THE ROBOTS OF DEATH
“You know, you’re a classic example of the inverse ratio between the size of the mouth and the size of the brain”
The Doctor to Borg, episode 2
Leela's first journey in the TARDIS is to a Sandminer, an ocean liner-sized machine trawling the deserts of a wind-lashed planet in search of precious ores. There are only a handful of humans commanding this huge vessel, but a much larger crew of human-shaped and elegantly dressed robots carries out all essential work.
Tom as the Doctor aims a Laserson Probe at Robot D84 played by Mark Blackwell Baker in part three of The Robots of Death. Picture © BBC
Their arrival coincides with a series of unsolved murders aboard the vessel, so immediately suspicion falls upon the Doctor and Leela. Suggesting that a robot could have been responsible falls on deaf ears. Robots, they are told, are incapable of harming humans due to their programming. Yet, as the Doctor investigations progress, more deaths occur, and a terrible suspicion dawns that someone has found a way to subvert this programming.
Matters worsen as an act of sabotage brings the Sandminer to a halt and all the robots, assumed to be so perfectly programmed, begin to turn against their masters…

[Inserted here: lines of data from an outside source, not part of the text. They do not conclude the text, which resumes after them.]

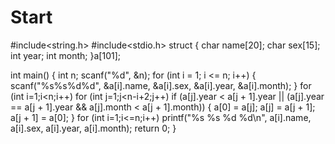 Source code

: # Start
#include<string.h>
#include<stdio.h>
struct
{
	char name[20];
	char sex[15];
	int year;
	int month;
}a[101];

int main()
{
	int n;
	scanf("%d", &n);
	for (int i = 1; i <= n; i++)
	{
		scanf("%s%s%d%d", &a[i].name, &a[i].sex, &a[i].year, &a[i].month);
	}
	for (int i=1;i<n;i++)
		for (int j=1;j<n-i+2;j++)
			if (a[j].year < a[j + 1].year || (a[j].year == a[j + 1].year && a[j].month < a[j + 1].month))
			{
				a[0] = a[j];
				a[j] = a[j + 1];
				a[j + 1] = a[0];
			}
	for (int i=1;i<=n;i++)
		printf("%s %s %d %d\n", a[i].name, a[i].sex, a[i].year, a[i].month);
	return 0;
}
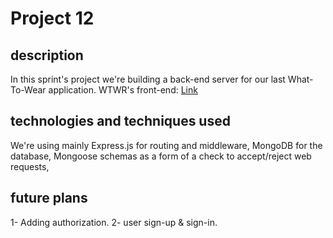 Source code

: # Project 12

## description

In this sprint's project we're building a back-end server for our last What-To-Wear application.
WTWR's front-end: [Link](https://blackthorn11.github.io/se_project_react)

## technologies and techniques used

We're using mainly Express.js for routing and middleware, MongoDB for the database, Mongoose schemas as a form of a check to accept/reject web requests,

## future plans

1- Adding authorization.
2- user sign-up & sign-in.
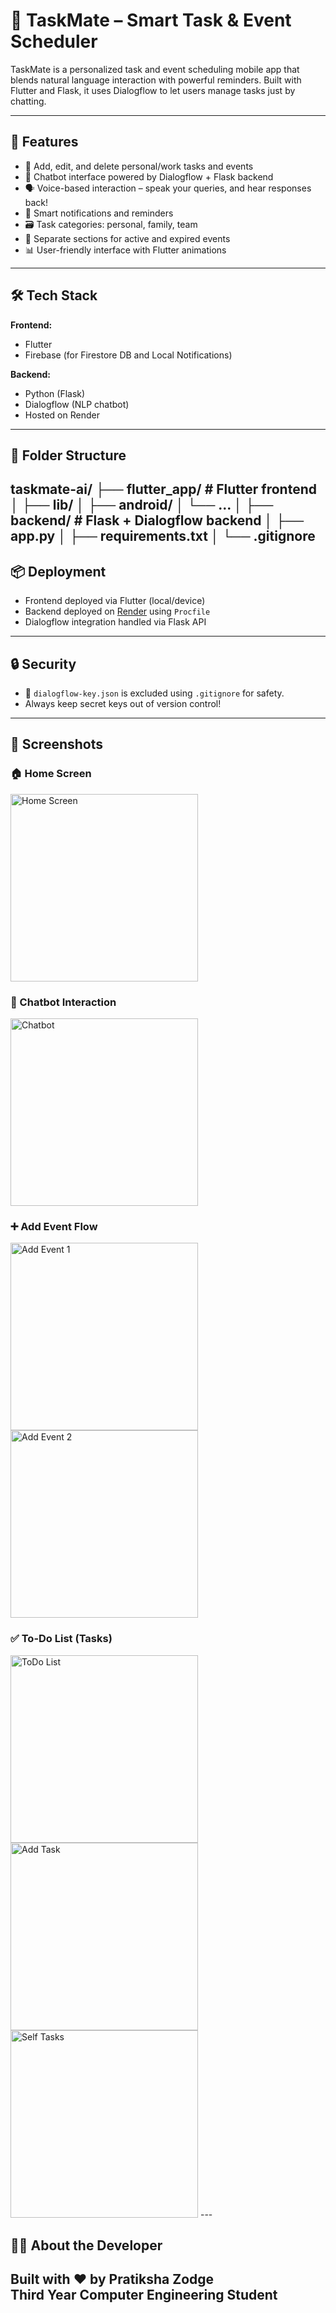 # 🧠 TaskMate – Smart Task & Event Scheduler

TaskMate is a personalized task and event scheduling mobile app that blends natural language interaction with powerful reminders. Built with Flutter and Flask, it uses Dialogflow to let users manage tasks just by chatting.

---

## 🚀 Features
- 📅 Add, edit, and delete personal/work tasks and events
- 🧠 Chatbot interface powered by Dialogflow + Flask backend
- 🗣️ Voice-based interaction – speak your queries, and hear responses back!
- 🔔 Smart notifications and reminders
- 🗃️ Task categories: personal, family, team
- 🌙 Separate sections for active and expired events
- 📊 User-friendly interface with Flutter animations

---

## 🛠️ Tech Stack

**Frontend:**
- Flutter
- Firebase (for Firestore DB and Local Notifications)

**Backend:**
- Python (Flask)
- Dialogflow (NLP chatbot)
- Hosted on Render

---

## 📂 Folder Structure
taskmate-ai/
├── flutter_app/ # Flutter frontend
│ ├── lib/
│ ├── android/
│ └── ...
│
├── backend/ # Flask + Dialogflow backend
│ ├── app.py
│ ├── requirements.txt
│ └── .gitignore 
---

## 📦 Deployment

- Frontend deployed via Flutter (local/device)
- Backend deployed on [Render](https://render.com) using `Procfile`
- Dialogflow integration handled via Flask API

---

## 🔒 Security

- 🔑 `dialogflow-key.json` is excluded using `.gitignore` for safety.
- Always keep secret keys out of version control!

---
## 📸 Screenshots

### 🏠 Home Screen
<img src="screenshots/homescreen.jpg" alt="Home Screen" width="300"/>

### 🤖 Chatbot Interaction
<img src="screenshots/Chatbot.jpg" alt="Chatbot" width="300"/>

### ➕ Add Event Flow
<img src="screenshots/AddEvent1.jpg" alt="Add Event 1" width="300"/>
<img src="screenshots/AddEvent2.jpg" alt="Add Event 2" width="300"/>

### ✅ To-Do List (Tasks)
<img src="screenshots/Todolist.jpg" alt="ToDo List" width="300"/>
<img src="screenshots/addtask.jpg" alt="Add Task" width="300"/>
<img src="screenshots/Selftasks.jpg" alt="Self Tasks" width="300"/>
---

## 🙋‍♀️ About the Developer

Built with ❤️ by Pratiksha Zodge  
Third Year Computer Engineering Student  
---
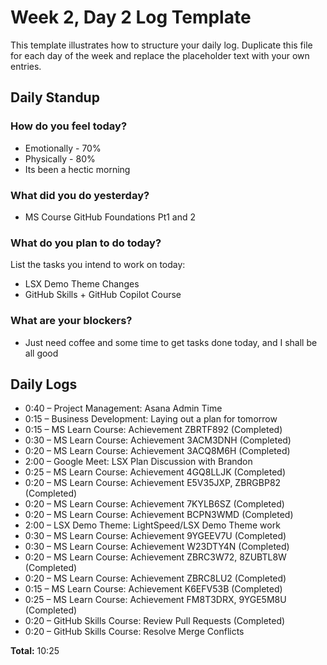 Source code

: # Week 2, Day 2 Log Template

This template illustrates how to structure your daily log.  Duplicate this file for each day of the week and replace the placeholder text with your own entries.

## Daily Standup

### How do you feel today?

- Emotionally - 70%
- Physically - 80%
- Its been a hectic morning

### What did you do yesterday?

- MS Course GitHub Foundations Pt1 and 2

### What do you plan to do today?

List the tasks you intend to work on today:

- LSX Demo Theme Changes
- GitHub Skills + GitHub Copilot Course

### What are your blockers?

- Just need coffee and some time to get tasks done today, and I shall be all good

## Daily Logs


- 0:40 – Project Management: Asana Admin Time
- 0:15 – Business Development: Laying out a plan for tomorrow
- 0:15 – MS Learn Course: Achievement ZBRTF892 (Completed)
- 0:30 – MS Learn Course: Achievement 3ACM3DNH (Completed)
- 0:20 – MS Learn Course: Achievement 3ACQ8M6H (Completed)
- 2:00 – Google Meet: LSX Plan Discussion with Brandon
- 0:25 – MS Learn Course: Achievement 4GQ8LLJK (Completed)
- 0:20 – MS Learn Course: Achievement E5V35JXP, ZBRGBP82 (Completed)
- 0:20 – MS Learn Course: Achievement 7KYLB6SZ (Completed)
- 0:20 – MS Learn Course: Achievement BCPN3WMD (Completed)
- 2:00 – LSX Demo Theme: LightSpeed/LSX Demo Theme work
- 0:30 – MS Learn Course: Achievement 9YGEEV7U (Completed)
- 0:30 – MS Learn Course: Achievement W23DTY4N (Completed)
- 0:20 – MS Learn Course: Achievement ZBRC3W72, 8ZUBTL8W (Completed)
- 0:20 – MS Learn Course: Achievement ZBRC8LU2 (Completed)
- 0:15 – MS Learn Course: Achievement K6EFV53B (Completed)
- 0:25 – MS Learn Course: Achievement FM8T3DRX, 9YGE5M8U (Completed)
- 0:20 – GitHub Skills Course: Review Pull Requests (Completed)
- 0:20 – GitHub Skills Course: Resolve Merge Conflicts

**Total:** 10:25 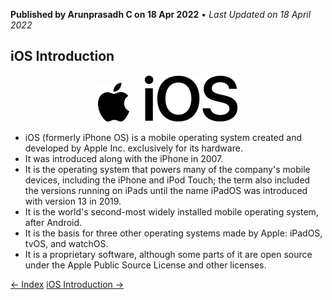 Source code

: **Published by Arunprasadh C on 18 Apr 2022** • *Last Updated on 18 April 2022*

## iOS Introduction
<p align="center">
  <img src="./assets/images/apple_Logo.png" height="10%" width="10%">
  &nbsp;&nbsp;&nbsp;&nbsp;
  <img src="./assets/images/iOS_Logo.png">
</p>

- iOS (formerly iPhone OS) is a mobile operating system created and developed by Apple Inc. exclusively for its hardware.
- It was introduced along with the iPhone in 2007. 
- It is the operating system that powers many of the company's mobile devices, including the iPhone and iPod Touch; the term also included the versions running on iPads until the name iPadOS was introduced with version 13 in 2019. 
- It is the world's second-most widely installed mobile operating system, after Android. 
- It is the basis for three other operating systems made by Apple: iPadOS, tvOS, and watchOS. 
- It is a proprietary software, although some parts of it are open source under the Apple Public Source License and other licenses.

<a href="https://techinessoverloaded.github.io/iOSAppDevBasics/index.html">&larr; Index</a>
<a href="https://techinessoverloaded.github.io/iOSAppDevBasics/iosintro.html">iOS Introduction &rarr;</a>
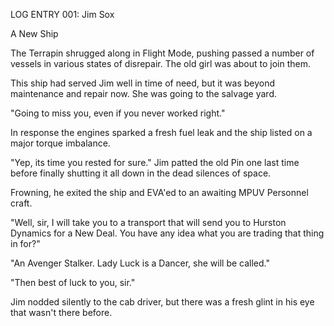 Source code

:LOG ENTRY 001: Jim Sox

A New Ship

The Terrapin shrugged along in Flight Mode, pushing passed a number of vessels in various states of disrepair.  The old girl was about to join them.

This ship had served Jim well in time of need, but it was beyond maintenance and repair now.  She was going to the salvage yard.

"Going to miss you, even if you never worked right."  

In response the engines sparked a fresh fuel leak and the ship listed on a major torque imbalance.

"Yep, its time you rested for sure." Jim patted the old Pin one last time before finally shutting it all down in the dead silences of space.

Frowning, he exited the ship and EVA'ed to an awaiting MPUV Personnel craft.

"Well, sir, I will take you to a transport that will send you to Hurston Dynamics for a New Deal. You have any idea what you are trading that thing in for?"

"An Avenger Stalker. Lady Luck is a Dancer, she will be called."

"Then best of luck to you, sir."

Jim nodded silently to the cab driver, but there was a fresh glint in his eye that wasn't there before. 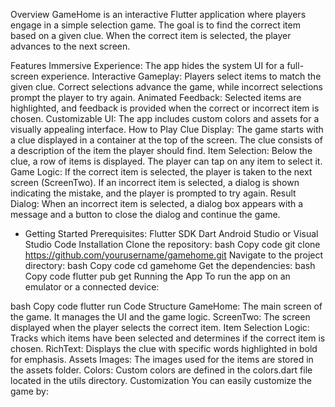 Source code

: Overview
GameHome is an interactive Flutter application where players engage in a simple selection game. The goal is to find the correct item based on a given clue. When the correct item is selected, the player advances to the next screen.

Features
Immersive Experience: The app hides the system UI for a full-screen experience.
Interactive Gameplay: Players select items to match the given clue. Correct selections advance the game, while incorrect selections prompt the player to try again.
Animated Feedback: Selected items are highlighted, and feedback is provided when the correct or incorrect item is chosen.
Customizable UI: The app includes custom colors and assets for a visually appealing interface.
How to Play
Clue Display: The game starts with a clue displayed in a container at the top of the screen. The clue consists of a description of the item the player should find.
Item Selection: Below the clue, a row of items is displayed. The player can tap on any item to select it.
Game Logic:
If the correct item is selected, the player is taken to the next screen (ScreenTwo).
If an incorrect item is selected, a dialog is shown indicating the mistake, and the player is prompted to try again.
Result Dialog: When an incorrect item is selected, a dialog box appears with a message and a button to close the dialog and continue the game.
- Getting Started Prerequisites:
Flutter SDK
Dart
Android Studio or Visual Studio Code
Installation
Clone the repository:
bash
Copy code
git clone https://github.com/yourusername/gamehome.git
Navigate to the project directory:
bash
Copy code
cd gamehome
Get the dependencies:
bash
Copy code
flutter pub get
Running the App
To run the app on an emulator or a connected device:

bash
Copy code
flutter run
Code Structure
GameHome: The main screen of the game. It manages the UI and the game logic.
ScreenTwo: The screen displayed when the player selects the correct item.
Item Selection Logic: Tracks which items have been selected and determines if the correct item is chosen.
RichText: Displays the clue with specific words highlighted in bold for emphasis.
Assets
Images: The images used for the items are stored in the assets folder.
Colors: Custom colors are defined in the colors.dart file located in the utils directory.
Customization
You can easily customize the game by:
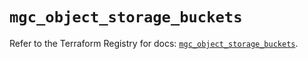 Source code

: # `mgc_object_storage_buckets`

Refer to the Terraform Registry for docs: [`mgc_object_storage_buckets`](https://registry.terraform.io/providers/magalucloud/mgc/0.39.0/docs/resources/object_storage_buckets).
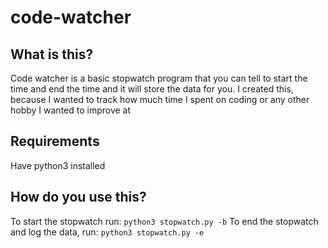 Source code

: # code-watcher
## What is this?
Code watcher is a basic stopwatch program that you can tell to start the time and end the time and it will store the data for you. I created this, because I wanted to track how much time I spent on coding or any other hobby I wanted to improve at
## Requirements
Have python3 installed
## How do you use this?
To start the stopwatch run:
`python3 stopwatch.py -b`
To end the stopwatch and log the data, run:
`python3 stopwatch.py -e`

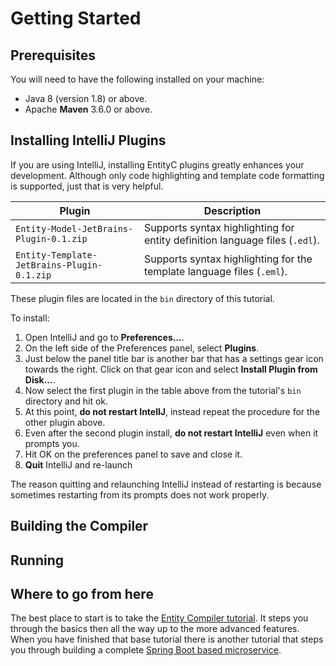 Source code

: # Getting Started

## Prerequisites

You will need to have the following installed on your machine:

* Java 8 (version 1.8) or above.
* Apache **Maven** 3.6.0 or above.

## Installing IntelliJ Plugins

If you are using IntelliJ, installing EntityC plugins greatly enhances your development. Although only code highlighting and template code formatting is supported, just that is very helpful.

| Plugin | Description |
| ------	| -----------	|
| `Entity-Model-JetBrains-Plugin-0.1.zip`| Supports syntax highlighting for entity definition language files (`.edl`).|
| `Entity-Template-JetBrains-Plugin-0.1.zip`| Supports syntax highlighting for the template language files (`.eml`).|

These plugin files are located in the `bin` directory of this tutorial.

To install:

1. Open IntelliJ and go to **Preferences...**.
2. On the left side of the Preferences panel, select **Plugins**.
3. Just below the panel title bar is another bar that has a settings gear icon towards the right. Click on that gear icon and select **Install Plugin from Disk...**.
4. Now select the first plugin in the table above from the tutorial's `bin` directory and hit ok.
5. At this point, **do not restart IntellJ**, instead repeat the procedure for the other plugin above.
6. Even after the second plugin install, **do not restart IntelliJ** even when it prompts you.
7. Hit OK on the preferences panel to save and close it.
8. **Quit** IntelliJ and re-launch

The reason quitting and relaunching IntelliJ instead of restarting is because sometimes restarting from its prompts does not work properly.


## Building the Compiler

## Running

## Where to go from here

The best place to start is to take the [Entity Compiler tutorial](https://github.com/entityc/ec-tutorials/EntityCompiler). It steps you through the basics then all the way up to the more advanced features. When you have finished that base tutorial there is another tutorial that steps you through building a complete [Spring Boot based microservice](https://github.com/entityc/ec-tutorials/TutorialMicroservice).
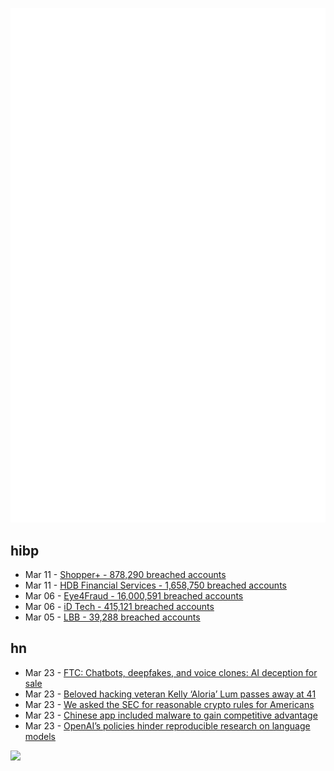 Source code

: ![Metrics](https://raw.githubusercontent.com/phixion/phixion/master/metrics.svg)

## hibp

<!--
for https://github.com/phixion/phixion/blob/main/.github/workflows/feeds.yml
-->
<!--START_SECTION:haveibeenpwnd-->
- Mar 11 - [Shopper+ - 878,290 breached accounts](https://haveibeenpwned.com/PwnedWebsites#ShopperPlus)
- Mar 11 - [HDB Financial Services - 1,658,750 breached accounts](https://haveibeenpwned.com/PwnedWebsites#HDBFinancialServices)
- Mar 06 - [Eye4Fraud - 16,000,591 breached accounts](https://haveibeenpwned.com/PwnedWebsites#Eye4Fraud)
- Mar 06 - [iD Tech - 415,121 breached accounts](https://haveibeenpwned.com/PwnedWebsites#iDTech)
- Mar 05 - [LBB - 39,288 breached accounts](https://haveibeenpwned.com/PwnedWebsites#LBB)
<!--END_SECTION:haveibeenpwnd-->

## hn

<!--
for https://github.com/phixion/phixion/blob/main/.github/workflows/feeds.yml
-->
<!--START_SECTION:hn-->
- Mar 23 - [FTC: Chatbots, deepfakes, and voice clones: AI deception for sale](https://www.ftc.gov/business-guidance/blog/2023/03/chatbots-deepfakes-voice-clones-ai-deception-sale)
- Mar 23 - [Beloved hacking veteran Kelly ‘Aloria’ Lum passes away at 41](https://techcrunch.com/2023/03/22/kelly-aloria-lum-passes-away-at-41-obituary/)
- Mar 23 - [We asked the SEC for reasonable crypto rules for Americans](https://www.coinbase.com/blog/we-asked-the-sec-for-reasonable-crypto-rules-for-americans-we-got-legal)
- Mar 23 - [Chinese app included malware to gain competitive advantage](https://krebsonsecurity.com/2023/03/google-suspends-chinese-e-commerce-app-pinduoduo-over-malware/)
- Mar 23 - [OpenAI’s policies hinder reproducible research on language models](https://aisnakeoil.substack.com/p/openais-policies-hinder-reproducible)
<!--END_SECTION:hn-->

<!--
for https://yhype.me
-->
![](https://hit.yhype.me/github/profile?user_id=13013670)
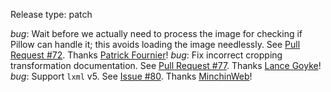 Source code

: Release type: patch

*bug*: Wait before we actually need to process the image for checking if Pillow can handle it; this avoids loading the image needlessly. See [Pull Request #72](https://github.com/pelican-plugins/image-process/pull/72). Thanks [Patrick Fournier](https://github.com/patrickfournier)!
*bug*: Fix incorrect cropping transformation documentation. See [Pull Request #77](https://github.com/pelican-plugins/image-process/pull/77). Thanks [Lance Goyke](https://github.com/lancegoyke)!
*bug*: Support `lxml` v5. See [Issue #80](https://github.com/pelican-plugins/image-process/issues/80). Thanks [MinchinWeb](https://github.com/MinchinWeb)!
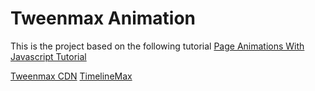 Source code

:# Tweenmax Animation

This is the project based on the following tutorial [Page Animations With Javascript Tutorial](https://www.youtube.com/watch?v=AKmoccuRiN4&ab_channel=DevEd)


[Tweenmax CDN](https://cdnjs.cloudflare.com/ajax/libs/gsap/2.1.3/TweenMax.min.js)
[TimelineMax](https://cdnjs.cloudflare.com/ajax/libs/gsap/2.1.3/TimelineMax.min.js)
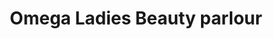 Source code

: ---
title: "Omega Ladies Beauty parlour"
url: /changanacherry/omega-ladies-beauty-parlour/
shop: Kosmetik
---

Analysing the skills needed to achieve this enables the Doctor to pinpoint a deranged scientist among the crew – Taren Capel (David Bailie) – who, masquerading as the ship’s robot engineer, is intent upon liberating robots from “human dross”; freeing them to kill their “oppressors”. But not all the robots see their status as killers. One of their number sacrifices itself to free the Doctor from Capel’s clutches, and in a final irony, Capel is killed by a robot after the pitch of his voice – altered by the Doctor releasing helium gas into the air – changes past a point where other robots recognise his authority.